Festival Selection: French Film Festival in Japan (2010)

North American Premiere
Crime/Thriller/Drama
France, 2010
In French with English subtitles
35mm/1.85/Color/Dolby SR/SRD/105 min

Directed by: Nicolas Boukhrief
Written by: Dan Sasson, Nicolas Boukhrief
Cinematography by: Dominique Colin
Editing by: Lydia Decobert
Music by: Nicolas Baby
Produced by: Sylvie Pialat
Production Company: Les Films du Worso
Coproduction: Gaumont, Entre Chien et Loup

International Sales:

Gaumont
30 avenue Charles-de-Gaulle
92200 Neuilly-sur-Seine
France
Phone: +33 1.46.43.20.00
www.gaumont.com

Cast: Cécile De France (Julie), Fred Testot (Simon), Julien Boisselier (Marc), Nicolas Marié (Le commissaire principal), Stéphan Wojtowicz (Gilbert), Nanou Garcia (Sandrine), Stéphane Jobert (Roland), Jean-Michel Noirey (Rudy), Gilles Gaston-Dreyfus (Christian), Foued Nassah (Joseph), Anthony Decadi (Stan)

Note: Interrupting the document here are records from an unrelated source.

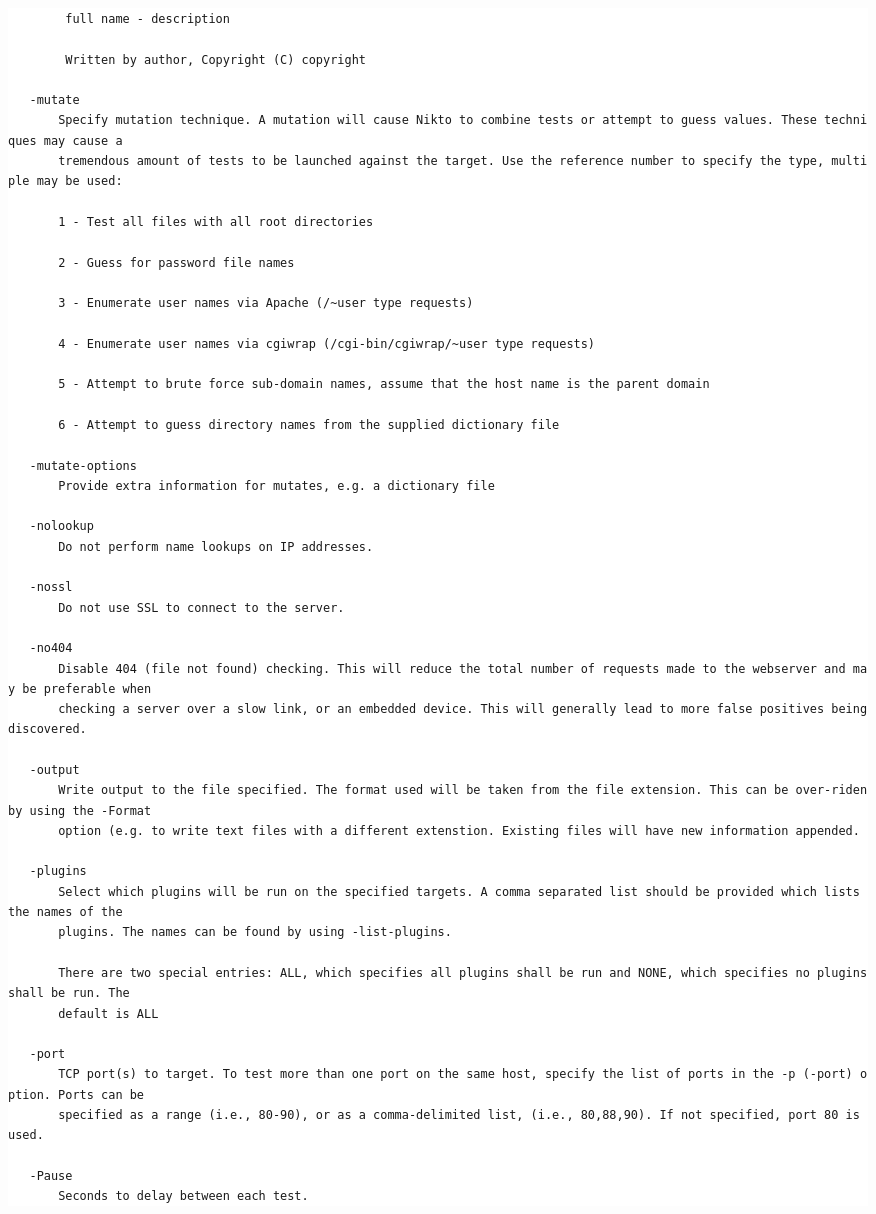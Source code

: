             full name - description

            Written by author, Copyright (C) copyright

       -mutate
           Specify mutation technique. A mutation will cause Nikto to combine tests or attempt to guess values. These techniques may cause a
           tremendous amount of tests to be launched against the target. Use the reference number to specify the type, multiple may be used:

           1 - Test all files with all root directories

           2 - Guess for password file names

           3 - Enumerate user names via Apache (/~user type requests)

           4 - Enumerate user names via cgiwrap (/cgi-bin/cgiwrap/~user type requests)

           5 - Attempt to brute force sub-domain names, assume that the host name is the parent domain

           6 - Attempt to guess directory names from the supplied dictionary file

       -mutate-options
           Provide extra information for mutates, e.g. a dictionary file

       -nolookup
           Do not perform name lookups on IP addresses.

       -nossl
           Do not use SSL to connect to the server.

       -no404
           Disable 404 (file not found) checking. This will reduce the total number of requests made to the webserver and may be preferable when
           checking a server over a slow link, or an embedded device. This will generally lead to more false positives being discovered.

       -output
           Write output to the file specified. The format used will be taken from the file extension. This can be over-riden by using the -Format
           option (e.g. to write text files with a different extenstion. Existing files will have new information appended.

       -plugins
           Select which plugins will be run on the specified targets. A comma separated list should be provided which lists the names of the
           plugins. The names can be found by using -list-plugins.

           There are two special entries: ALL, which specifies all plugins shall be run and NONE, which specifies no plugins shall be run. The
           default is ALL

       -port
           TCP port(s) to target. To test more than one port on the same host, specify the list of ports in the -p (-port) option. Ports can be
           specified as a range (i.e., 80-90), or as a comma-delimited list, (i.e., 80,88,90). If not specified, port 80 is used.

       -Pause
           Seconds to delay between each test.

During a routine night patrol, police officers Julie (Cécile De France, Hereafter, Mesrine (COL•COA 2009), The Russian Dolls) and Simon (Fred Testot, Round Da Way (COL•COA 2010), The Whistler, Omar et Fred) accidentally wound the son of a deputy who, in a state of stupor, violently killed one of their colleagues for no apparent reason. Wrongly accused of police brutality, facing disciplinary action, they receive no support from their superiors when they report finding a strange drug at the young man’s house. They decide to investigate on their own and discover a trafficking network manufacturing a new illegal drug, the Sphinx.

Writer-director NICOLAS BOUKHRIEF started his career as a journalist and co-founded the fantasy/horror film magazine Starfix in 1982. He started writing for film in 1993 with Not Everybody's Lucky Enough to Have Communist Parents, directed by Jean-Jacques Zilbermann, then wrote and directed his first feature Va Mourire in 1995. He won critical acclaim for the screenplay of Assassin(s) in 1997, co-written with Mathieu Kassovitz, who also directed the film. The film was presented in official selection at the 1997 Cannes Film Festival. He then turned to comedy for his second feature as writer-director, Pleasure (And Its Little Inconveniences), co-written with Dan Sasson, starring Vincent Cassel and Mathieu Kassovitz. He followed with two critically acclaimed thrillers, which he co-wrote and directed: Cash Truck (COL•COA 2004) and Cortex (COL•COA 2008). He is also co-founder of the production company Eskwad, which produced Brotherhood of the Wolf (2001) and Irreversible (2002).